Há quem considere que esta perda é uma espécie de incentivo à preguiça. "Havia o compromisso de não penalizar essas pessoas para não desincentivar a procura de uma atividade profissional remunerada", conclui a dirigente.
"O salário mínimo aumentou e a PSI ficou estagnada. Quem aufere um bocadinho acima do salário mínimo já não recebe", constata Ana Sezudo, de 45 anos, da Amadora. Trabalha na área dos seguros e recebe PSI, mas só porque tem mais de 80% de incapacidade. "Sou uma sortuda", diz, com ironia.

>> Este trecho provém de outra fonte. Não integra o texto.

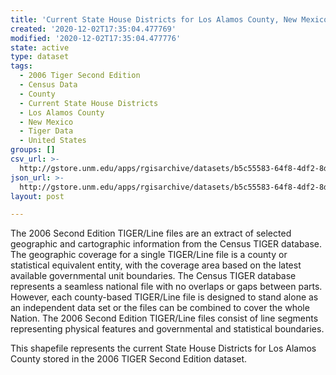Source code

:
 ```yaml
---
title: 'Current State House Districts for Los Alamos County, New Mexico, 2006se TIGER'
created: '2020-12-02T17:35:04.477769'
modified: '2020-12-02T17:35:04.477776'
state: active
type: dataset
tags:
  - 2006 Tiger Second Edition
  - Census Data
  - County
  - Current State House Districts
  - Los Alamos County
  - New Mexico
  - Tiger Data
  - United States
groups: []
csv_url: >-
  http://gstore.unm.edu/apps/rgisarchive/datasets/b5c55583-64f8-4df2-8d1c-c055fe590d05/tgr2006se_losa_sldlcu.derived.csv
json_url: >-
  http://gstore.unm.edu/apps/rgisarchive/datasets/b5c55583-64f8-4df2-8d1c-c055fe590d05/tgr2006se_losa_sldlcu.derived.json
layout: post

---
```

The 2006 Second Edition TIGER/Line files are an extract of selected geographic and cartographic information from the Census TIGER database.  The geographic coverage for a single TIGER/Line file is a county or statistical equivalent entity, with the coverage area based on the latest available governmental unit boundaries. The Census TIGER database represents a seamless national file with no overlaps or gaps between parts.  However, each county-based TIGER/Line file is designed to stand alone as an independent data set or the files can be combined to cover the whole Nation.  The 2006 Second Edition  TIGER/Line files consist of line segments representing physical features and governmental and statistical boundaries.  

This shapefile represents the current State House Districts for Los Alamos County stored in the 2006 TIGER Second Edition dataset.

O valor máximo da PSI foi atualizado poucos meses depois da sua criação, mas "há quatro anos que não mexe", acrescenta João do Couto Lopes. Segundo a Segurança Social, entre janeiro de 2018 e agosto deste ano, o número de beneficiários aumentou 71%. Passou de 74 006 para 126 826, contudo o valor médio da prestação só subiu 17%, de 264 euros para 309 euros (base mais complemento).
Acesso foi simplificado
No ano passado, o Governo constituiu um grupo de trabalho para simplificar o acesso à PSI. Segundo o Ministério da Segurança Social, este grupo desenvolveu os trabalhos "de julho a novembro de 2021". O novo modelo "está em vigor desde 2021", informou o ministério, sendo que a única diferença para o formato anterior é que a PSI "pode ser requerida através da plataforma Segurança Social Direta, facto que torna o processo de receção, tratamento e decisão mais célere". Os valores são os mesmos.
Pormenores
Abaixo dos 60%
Quem tem menos de 60% de incapacidade está excluído. Quem tem entre 60% e 79% recebe mediante os rendimentos. Com incapacidade superior a 80% ou mais, recebe sempre.
Trabalhadores
Quem tem incapacidade entre 60% e 79% só tem direito a PSI, se não trabalhar ou se o rendimento do trabalho for abaixo de 658,22 euros.
Invalidez
Quem tem pensão social de invalidez ou complemento solidário para idosos está excluído. A PSI também não pode acumular com a bonificação do abono de família para crianças e jovens deficientes ou com o subsídio por assistência de terceira pessoa.
Menores
Os menores de 18 anos só recebem 50% (137,65 euros) da PSI ou 85% (234 euros), caso esteja num agregado monoparental. Em 2017, no início da PSI, os menores ficaram de fora.
Mais de 55 anos
Os maiores de 55 anos só têm direito à PSI se a incapacidade de 60% ou mais tiver sido atribuída antes dessa idade. Se a incapacidade for declarada depois dos 55 anos, é excluído.
Mais em Lisboa e Porto
Um terço dos beneficiários é dos distritos de Lisboa (23 mil) e Porto (22 mil). O valor médio mais alto é pago nos Açores e o mais baixo é em Castelo Branco. Portalegre é o distrito com menos beneficiários.
Mais homens e nos 50
A faixa etária mais representada entre os beneficiários da PSI é a que vai dos 50 aos 59 anos, seguida dos 40 aos 49 anos. Há mais homens (51%) beneficiários do que mulheres (49%), mas por pouco.